The entries below contain a stretch that opens with the line containing "Dashboard - Mobile" and closes with the line containing "1. He could"; set down that stretch exactly, both ends included, and nothing else.
=== Begin Enclosure ===
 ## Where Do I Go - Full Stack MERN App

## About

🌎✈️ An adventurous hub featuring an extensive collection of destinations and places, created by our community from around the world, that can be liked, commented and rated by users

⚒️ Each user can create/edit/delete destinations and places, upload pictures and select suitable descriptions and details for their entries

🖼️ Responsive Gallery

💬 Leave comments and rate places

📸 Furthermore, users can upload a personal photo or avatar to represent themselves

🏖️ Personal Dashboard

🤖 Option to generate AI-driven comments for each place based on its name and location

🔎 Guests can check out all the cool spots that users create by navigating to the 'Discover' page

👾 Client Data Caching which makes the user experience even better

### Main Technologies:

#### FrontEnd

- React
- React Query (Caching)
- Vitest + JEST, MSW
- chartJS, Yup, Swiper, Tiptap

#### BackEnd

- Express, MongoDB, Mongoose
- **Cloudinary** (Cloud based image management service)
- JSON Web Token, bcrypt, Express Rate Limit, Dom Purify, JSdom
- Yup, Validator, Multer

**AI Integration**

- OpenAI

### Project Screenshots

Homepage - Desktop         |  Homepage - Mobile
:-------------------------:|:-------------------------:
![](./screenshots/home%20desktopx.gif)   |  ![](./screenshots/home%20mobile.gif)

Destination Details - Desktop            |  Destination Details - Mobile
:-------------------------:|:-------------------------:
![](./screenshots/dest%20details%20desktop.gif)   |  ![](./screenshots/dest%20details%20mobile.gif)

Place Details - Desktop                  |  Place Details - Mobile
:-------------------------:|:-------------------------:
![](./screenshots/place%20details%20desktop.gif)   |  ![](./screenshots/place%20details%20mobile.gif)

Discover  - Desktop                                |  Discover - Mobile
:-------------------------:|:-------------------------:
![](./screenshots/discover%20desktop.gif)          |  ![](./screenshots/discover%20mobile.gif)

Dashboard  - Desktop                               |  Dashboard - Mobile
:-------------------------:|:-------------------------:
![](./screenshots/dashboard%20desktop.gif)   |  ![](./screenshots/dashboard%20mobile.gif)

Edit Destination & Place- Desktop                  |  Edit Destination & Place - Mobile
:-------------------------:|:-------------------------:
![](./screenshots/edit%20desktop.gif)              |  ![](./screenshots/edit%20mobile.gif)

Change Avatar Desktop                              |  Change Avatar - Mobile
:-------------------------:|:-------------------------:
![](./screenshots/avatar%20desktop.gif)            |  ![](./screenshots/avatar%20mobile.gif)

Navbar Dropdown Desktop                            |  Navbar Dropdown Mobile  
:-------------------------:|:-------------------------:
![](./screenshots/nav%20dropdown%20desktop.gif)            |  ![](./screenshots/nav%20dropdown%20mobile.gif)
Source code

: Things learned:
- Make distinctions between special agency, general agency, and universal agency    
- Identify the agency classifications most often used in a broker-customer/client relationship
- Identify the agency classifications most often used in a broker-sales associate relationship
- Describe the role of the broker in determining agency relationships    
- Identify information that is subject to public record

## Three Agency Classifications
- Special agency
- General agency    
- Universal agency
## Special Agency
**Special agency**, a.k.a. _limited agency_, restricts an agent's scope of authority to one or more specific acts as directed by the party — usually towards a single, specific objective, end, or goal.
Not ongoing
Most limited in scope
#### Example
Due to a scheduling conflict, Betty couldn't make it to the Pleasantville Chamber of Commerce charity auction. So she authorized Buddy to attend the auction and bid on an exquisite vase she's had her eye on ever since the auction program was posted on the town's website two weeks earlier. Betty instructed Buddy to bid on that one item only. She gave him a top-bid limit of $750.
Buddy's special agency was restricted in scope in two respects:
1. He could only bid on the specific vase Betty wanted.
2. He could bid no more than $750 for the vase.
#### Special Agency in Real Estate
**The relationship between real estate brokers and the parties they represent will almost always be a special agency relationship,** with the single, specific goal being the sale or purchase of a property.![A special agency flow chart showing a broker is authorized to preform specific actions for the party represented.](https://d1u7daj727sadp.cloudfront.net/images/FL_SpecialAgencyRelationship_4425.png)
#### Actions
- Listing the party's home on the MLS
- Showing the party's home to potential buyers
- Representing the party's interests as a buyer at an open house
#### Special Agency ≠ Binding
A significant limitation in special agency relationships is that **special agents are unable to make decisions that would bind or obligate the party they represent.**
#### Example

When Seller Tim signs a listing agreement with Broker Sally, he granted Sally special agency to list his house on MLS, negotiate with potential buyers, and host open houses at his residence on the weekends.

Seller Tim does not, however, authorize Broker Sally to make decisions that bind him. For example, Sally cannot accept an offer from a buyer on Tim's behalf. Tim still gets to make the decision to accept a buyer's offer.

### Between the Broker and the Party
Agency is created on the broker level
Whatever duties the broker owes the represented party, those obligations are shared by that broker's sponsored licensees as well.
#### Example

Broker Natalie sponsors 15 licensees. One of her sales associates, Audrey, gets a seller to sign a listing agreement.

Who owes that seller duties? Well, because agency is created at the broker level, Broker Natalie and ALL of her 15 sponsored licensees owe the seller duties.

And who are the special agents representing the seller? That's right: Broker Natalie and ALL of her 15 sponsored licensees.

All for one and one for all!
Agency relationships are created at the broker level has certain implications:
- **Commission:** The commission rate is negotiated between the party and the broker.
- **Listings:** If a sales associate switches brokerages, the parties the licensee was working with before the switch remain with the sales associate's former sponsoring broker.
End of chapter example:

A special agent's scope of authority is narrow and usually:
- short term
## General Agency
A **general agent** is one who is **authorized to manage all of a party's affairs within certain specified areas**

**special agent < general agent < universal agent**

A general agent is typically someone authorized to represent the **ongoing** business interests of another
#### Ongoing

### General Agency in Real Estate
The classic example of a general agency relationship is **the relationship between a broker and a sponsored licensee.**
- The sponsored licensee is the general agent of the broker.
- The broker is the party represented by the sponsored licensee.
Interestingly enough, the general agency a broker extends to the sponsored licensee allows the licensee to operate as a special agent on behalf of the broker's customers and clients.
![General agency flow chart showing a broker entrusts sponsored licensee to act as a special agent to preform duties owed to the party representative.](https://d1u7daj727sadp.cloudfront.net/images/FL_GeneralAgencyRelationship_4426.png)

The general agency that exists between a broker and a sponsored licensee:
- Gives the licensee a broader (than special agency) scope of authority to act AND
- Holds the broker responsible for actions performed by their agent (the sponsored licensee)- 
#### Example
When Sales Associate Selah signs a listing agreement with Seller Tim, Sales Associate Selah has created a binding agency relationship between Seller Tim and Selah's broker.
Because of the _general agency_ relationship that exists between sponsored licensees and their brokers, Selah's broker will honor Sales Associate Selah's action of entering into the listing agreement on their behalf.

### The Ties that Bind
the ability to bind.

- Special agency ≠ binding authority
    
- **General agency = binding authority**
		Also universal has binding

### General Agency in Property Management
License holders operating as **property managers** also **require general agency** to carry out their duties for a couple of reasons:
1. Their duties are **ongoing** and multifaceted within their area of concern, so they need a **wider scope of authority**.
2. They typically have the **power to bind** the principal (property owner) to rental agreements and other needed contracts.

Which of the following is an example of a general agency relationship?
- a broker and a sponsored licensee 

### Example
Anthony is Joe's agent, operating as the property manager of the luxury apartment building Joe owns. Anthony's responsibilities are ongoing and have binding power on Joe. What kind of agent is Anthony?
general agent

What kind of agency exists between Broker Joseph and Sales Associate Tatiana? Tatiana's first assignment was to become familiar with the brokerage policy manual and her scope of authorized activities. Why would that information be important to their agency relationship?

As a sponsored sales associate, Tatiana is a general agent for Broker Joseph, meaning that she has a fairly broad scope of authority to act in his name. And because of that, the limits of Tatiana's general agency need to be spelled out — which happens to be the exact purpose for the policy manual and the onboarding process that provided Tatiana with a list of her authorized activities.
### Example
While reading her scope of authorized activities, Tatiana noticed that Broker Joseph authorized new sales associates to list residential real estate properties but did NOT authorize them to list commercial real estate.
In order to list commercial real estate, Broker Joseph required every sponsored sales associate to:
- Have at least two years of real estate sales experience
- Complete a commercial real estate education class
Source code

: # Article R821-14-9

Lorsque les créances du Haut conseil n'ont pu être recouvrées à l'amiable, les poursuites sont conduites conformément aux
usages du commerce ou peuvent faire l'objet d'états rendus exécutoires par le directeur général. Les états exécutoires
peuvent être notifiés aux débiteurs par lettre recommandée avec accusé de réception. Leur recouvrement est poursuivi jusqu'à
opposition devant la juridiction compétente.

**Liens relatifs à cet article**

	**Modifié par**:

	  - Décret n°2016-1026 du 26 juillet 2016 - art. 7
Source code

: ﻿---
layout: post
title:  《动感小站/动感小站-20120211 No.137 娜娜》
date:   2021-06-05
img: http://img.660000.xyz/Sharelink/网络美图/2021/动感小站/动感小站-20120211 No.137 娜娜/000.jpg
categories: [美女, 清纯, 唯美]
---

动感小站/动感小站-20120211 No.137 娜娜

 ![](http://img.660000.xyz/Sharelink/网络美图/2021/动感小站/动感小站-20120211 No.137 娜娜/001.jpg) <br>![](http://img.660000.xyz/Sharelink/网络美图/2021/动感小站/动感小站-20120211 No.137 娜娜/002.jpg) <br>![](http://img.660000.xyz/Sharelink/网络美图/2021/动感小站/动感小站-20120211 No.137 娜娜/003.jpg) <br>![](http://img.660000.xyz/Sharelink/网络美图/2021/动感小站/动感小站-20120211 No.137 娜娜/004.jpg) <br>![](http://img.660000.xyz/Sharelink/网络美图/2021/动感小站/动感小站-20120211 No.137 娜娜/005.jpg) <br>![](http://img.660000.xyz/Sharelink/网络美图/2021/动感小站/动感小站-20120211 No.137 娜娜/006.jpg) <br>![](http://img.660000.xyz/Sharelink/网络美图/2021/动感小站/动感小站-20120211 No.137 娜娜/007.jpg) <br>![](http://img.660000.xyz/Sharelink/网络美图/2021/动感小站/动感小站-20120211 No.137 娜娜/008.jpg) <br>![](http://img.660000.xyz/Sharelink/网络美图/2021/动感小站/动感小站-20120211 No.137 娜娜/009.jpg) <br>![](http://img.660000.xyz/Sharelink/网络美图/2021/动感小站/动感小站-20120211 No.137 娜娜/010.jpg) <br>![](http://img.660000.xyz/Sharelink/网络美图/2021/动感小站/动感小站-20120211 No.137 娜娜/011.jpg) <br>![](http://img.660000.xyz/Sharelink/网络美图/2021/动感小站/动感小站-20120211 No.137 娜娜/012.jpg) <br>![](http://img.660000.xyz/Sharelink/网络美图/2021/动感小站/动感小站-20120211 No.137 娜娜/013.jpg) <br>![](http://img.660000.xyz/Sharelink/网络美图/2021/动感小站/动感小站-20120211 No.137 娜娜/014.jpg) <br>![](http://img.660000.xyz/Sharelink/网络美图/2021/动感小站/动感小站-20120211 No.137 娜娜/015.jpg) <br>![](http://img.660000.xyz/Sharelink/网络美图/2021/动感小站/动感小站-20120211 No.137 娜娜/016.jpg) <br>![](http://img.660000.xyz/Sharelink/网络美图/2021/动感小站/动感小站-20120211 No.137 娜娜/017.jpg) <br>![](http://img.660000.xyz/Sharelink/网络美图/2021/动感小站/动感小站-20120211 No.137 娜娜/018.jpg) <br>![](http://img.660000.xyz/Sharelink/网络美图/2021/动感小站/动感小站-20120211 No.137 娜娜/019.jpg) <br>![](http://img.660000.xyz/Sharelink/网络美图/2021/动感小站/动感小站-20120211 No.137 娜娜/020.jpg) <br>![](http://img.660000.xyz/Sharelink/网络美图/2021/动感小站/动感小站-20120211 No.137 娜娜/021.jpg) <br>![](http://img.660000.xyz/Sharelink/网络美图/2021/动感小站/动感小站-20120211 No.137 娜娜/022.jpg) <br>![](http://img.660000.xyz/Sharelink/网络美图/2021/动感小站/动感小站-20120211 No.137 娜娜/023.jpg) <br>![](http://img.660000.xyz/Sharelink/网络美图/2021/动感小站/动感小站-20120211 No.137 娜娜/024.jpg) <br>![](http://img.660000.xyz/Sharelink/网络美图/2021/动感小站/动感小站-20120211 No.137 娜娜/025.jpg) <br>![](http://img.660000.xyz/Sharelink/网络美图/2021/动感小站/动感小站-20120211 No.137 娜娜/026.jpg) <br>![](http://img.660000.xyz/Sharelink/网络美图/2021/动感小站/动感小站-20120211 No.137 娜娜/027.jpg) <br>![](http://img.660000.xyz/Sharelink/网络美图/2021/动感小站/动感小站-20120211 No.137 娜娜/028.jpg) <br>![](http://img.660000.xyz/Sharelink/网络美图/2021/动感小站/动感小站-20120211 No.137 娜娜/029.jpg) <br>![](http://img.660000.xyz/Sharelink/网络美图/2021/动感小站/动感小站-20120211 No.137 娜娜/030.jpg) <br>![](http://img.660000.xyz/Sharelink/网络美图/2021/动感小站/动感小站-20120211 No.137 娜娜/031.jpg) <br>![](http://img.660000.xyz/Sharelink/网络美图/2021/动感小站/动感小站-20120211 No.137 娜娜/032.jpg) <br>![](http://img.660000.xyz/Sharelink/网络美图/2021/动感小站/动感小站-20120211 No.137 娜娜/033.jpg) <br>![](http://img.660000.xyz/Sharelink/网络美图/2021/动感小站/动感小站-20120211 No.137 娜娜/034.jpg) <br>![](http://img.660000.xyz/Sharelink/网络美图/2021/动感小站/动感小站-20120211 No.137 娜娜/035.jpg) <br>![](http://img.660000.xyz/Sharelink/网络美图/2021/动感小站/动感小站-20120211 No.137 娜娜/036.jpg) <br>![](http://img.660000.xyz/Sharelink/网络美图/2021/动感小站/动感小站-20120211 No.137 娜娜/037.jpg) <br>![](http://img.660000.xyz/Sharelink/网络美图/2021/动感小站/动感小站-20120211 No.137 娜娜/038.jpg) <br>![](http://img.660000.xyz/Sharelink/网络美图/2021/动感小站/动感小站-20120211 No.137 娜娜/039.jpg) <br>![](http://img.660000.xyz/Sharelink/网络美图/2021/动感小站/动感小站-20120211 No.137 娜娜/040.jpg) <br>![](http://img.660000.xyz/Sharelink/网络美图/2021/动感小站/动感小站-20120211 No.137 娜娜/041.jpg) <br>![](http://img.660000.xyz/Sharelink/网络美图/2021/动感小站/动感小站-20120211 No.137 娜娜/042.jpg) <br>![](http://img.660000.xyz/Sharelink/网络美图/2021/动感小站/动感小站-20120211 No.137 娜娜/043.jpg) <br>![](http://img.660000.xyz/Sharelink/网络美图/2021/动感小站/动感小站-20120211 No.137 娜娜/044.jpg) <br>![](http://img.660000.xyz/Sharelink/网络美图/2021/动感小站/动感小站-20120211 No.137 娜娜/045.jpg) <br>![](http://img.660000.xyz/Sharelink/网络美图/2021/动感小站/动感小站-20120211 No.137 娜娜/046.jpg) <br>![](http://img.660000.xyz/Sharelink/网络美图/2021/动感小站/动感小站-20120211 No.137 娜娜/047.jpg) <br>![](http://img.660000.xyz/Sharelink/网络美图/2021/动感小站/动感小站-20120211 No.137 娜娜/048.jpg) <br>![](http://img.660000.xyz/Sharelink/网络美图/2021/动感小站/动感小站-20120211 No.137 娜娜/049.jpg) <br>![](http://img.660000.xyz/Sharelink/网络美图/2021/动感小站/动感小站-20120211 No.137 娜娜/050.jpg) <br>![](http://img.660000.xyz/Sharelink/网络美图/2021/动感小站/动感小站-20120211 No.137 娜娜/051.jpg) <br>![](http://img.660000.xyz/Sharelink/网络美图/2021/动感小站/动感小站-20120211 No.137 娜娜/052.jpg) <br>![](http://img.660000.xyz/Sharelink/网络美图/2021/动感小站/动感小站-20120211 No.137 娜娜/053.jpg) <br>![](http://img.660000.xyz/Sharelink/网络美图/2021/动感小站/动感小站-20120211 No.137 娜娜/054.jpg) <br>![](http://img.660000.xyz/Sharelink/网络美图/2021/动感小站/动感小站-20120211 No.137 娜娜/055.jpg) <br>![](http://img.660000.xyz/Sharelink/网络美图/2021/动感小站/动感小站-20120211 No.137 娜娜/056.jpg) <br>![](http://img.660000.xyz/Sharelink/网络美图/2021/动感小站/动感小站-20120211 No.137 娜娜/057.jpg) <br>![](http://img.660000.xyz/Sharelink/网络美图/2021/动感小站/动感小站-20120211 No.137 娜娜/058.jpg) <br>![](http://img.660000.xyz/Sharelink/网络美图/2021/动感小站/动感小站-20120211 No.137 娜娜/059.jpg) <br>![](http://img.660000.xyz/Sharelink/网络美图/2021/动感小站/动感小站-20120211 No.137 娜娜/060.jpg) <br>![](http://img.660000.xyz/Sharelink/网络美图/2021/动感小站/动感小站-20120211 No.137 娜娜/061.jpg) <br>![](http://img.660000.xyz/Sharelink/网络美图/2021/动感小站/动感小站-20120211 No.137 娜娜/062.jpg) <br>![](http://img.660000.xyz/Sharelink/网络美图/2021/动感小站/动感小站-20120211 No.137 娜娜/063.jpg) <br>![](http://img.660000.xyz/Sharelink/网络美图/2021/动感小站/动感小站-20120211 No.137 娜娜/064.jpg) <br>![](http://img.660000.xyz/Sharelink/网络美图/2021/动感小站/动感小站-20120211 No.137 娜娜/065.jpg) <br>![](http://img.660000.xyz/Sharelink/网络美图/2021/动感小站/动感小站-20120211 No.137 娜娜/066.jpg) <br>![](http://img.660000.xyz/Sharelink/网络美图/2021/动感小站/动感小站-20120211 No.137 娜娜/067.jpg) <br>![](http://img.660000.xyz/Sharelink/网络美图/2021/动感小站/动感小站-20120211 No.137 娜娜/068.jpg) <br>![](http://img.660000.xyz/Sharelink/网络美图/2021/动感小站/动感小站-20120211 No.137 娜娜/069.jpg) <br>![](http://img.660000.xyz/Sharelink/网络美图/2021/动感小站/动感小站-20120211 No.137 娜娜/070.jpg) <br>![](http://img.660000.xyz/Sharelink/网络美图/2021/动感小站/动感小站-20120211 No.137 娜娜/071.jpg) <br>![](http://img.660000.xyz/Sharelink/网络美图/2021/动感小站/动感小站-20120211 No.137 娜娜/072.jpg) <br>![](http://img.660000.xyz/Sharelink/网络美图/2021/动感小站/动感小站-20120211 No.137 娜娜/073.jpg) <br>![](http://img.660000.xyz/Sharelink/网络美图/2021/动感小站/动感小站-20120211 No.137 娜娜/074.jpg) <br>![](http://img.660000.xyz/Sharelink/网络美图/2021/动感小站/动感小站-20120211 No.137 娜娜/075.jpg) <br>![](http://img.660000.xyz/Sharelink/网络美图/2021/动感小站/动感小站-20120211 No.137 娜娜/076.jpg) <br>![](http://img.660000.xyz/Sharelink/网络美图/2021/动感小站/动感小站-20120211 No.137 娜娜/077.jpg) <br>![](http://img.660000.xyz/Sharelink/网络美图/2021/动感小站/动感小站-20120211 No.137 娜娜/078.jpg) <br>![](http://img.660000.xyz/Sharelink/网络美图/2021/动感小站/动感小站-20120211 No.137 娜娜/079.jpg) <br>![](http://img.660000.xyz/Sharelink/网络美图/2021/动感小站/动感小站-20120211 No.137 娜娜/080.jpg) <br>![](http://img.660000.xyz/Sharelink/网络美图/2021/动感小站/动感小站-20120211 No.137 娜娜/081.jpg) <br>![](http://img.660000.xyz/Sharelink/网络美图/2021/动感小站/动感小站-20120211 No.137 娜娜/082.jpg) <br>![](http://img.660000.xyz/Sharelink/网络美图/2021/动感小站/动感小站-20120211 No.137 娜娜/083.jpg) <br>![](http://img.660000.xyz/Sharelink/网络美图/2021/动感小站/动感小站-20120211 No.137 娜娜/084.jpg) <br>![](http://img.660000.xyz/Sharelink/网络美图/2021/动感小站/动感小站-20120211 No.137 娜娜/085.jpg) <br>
=== End Enclosure ===
Answer area:
Dashboard  - Desktop                               |  Dashboard - Mobile
:-------------------------:|:-------------------------:
![](./screenshots/dashboard%20desktop.gif)   |  ![](./screenshots/dashboard%20mobile.gif)

Edit Destination & Place- Desktop                  |  Edit Destination & Place - Mobile
:-------------------------:|:-------------------------:
![](./screenshots/edit%20desktop.gif)              |  ![](./screenshots/edit%20mobile.gif)

Change Avatar Desktop                              |  Change Avatar - Mobile
:-------------------------:|:-------------------------:
![](./screenshots/avatar%20desktop.gif)            |  ![](./screenshots/avatar%20mobile.gif)

Navbar Dropdown Desktop                            |  Navbar Dropdown Mobile  
:-------------------------:|:-------------------------:
![](./screenshots/nav%20dropdown%20desktop.gif)            |  ![](./screenshots/nav%20dropdown%20mobile.gif)
Source code

: Things learned:
- Make distinctions between special agency, general agency, and universal agency    
- Identify the agency classifications most often used in a broker-customer/client relationship
- Identify the agency classifications most often used in a broker-sales associate relationship
- Describe the role of the broker in determining agency relationships    
- Identify information that is subject to public record

## Three Agency Classifications
- Special agency
- General agency    
- Universal agency
## Special Agency
**Special agency**, a.k.a. _limited agency_, restricts an agent's scope of authority to one or more specific acts as directed by the party — usually towards a single, specific objective, end, or goal.
Not ongoing
Most limited in scope
#### Example
Due to a scheduling conflict, Betty couldn't make it to the Pleasantville Chamber of Commerce charity auction. So she authorized Buddy to attend the auction and bid on an exquisite vase she's had her eye on ever since the auction program was posted on the town's website two weeks earlier. Betty instructed Buddy to bid on that one item only. She gave him a top-bid limit of $750.
Buddy's special agency was restricted in scope in two respects:
1. He could only bid on the specific vase Betty wanted.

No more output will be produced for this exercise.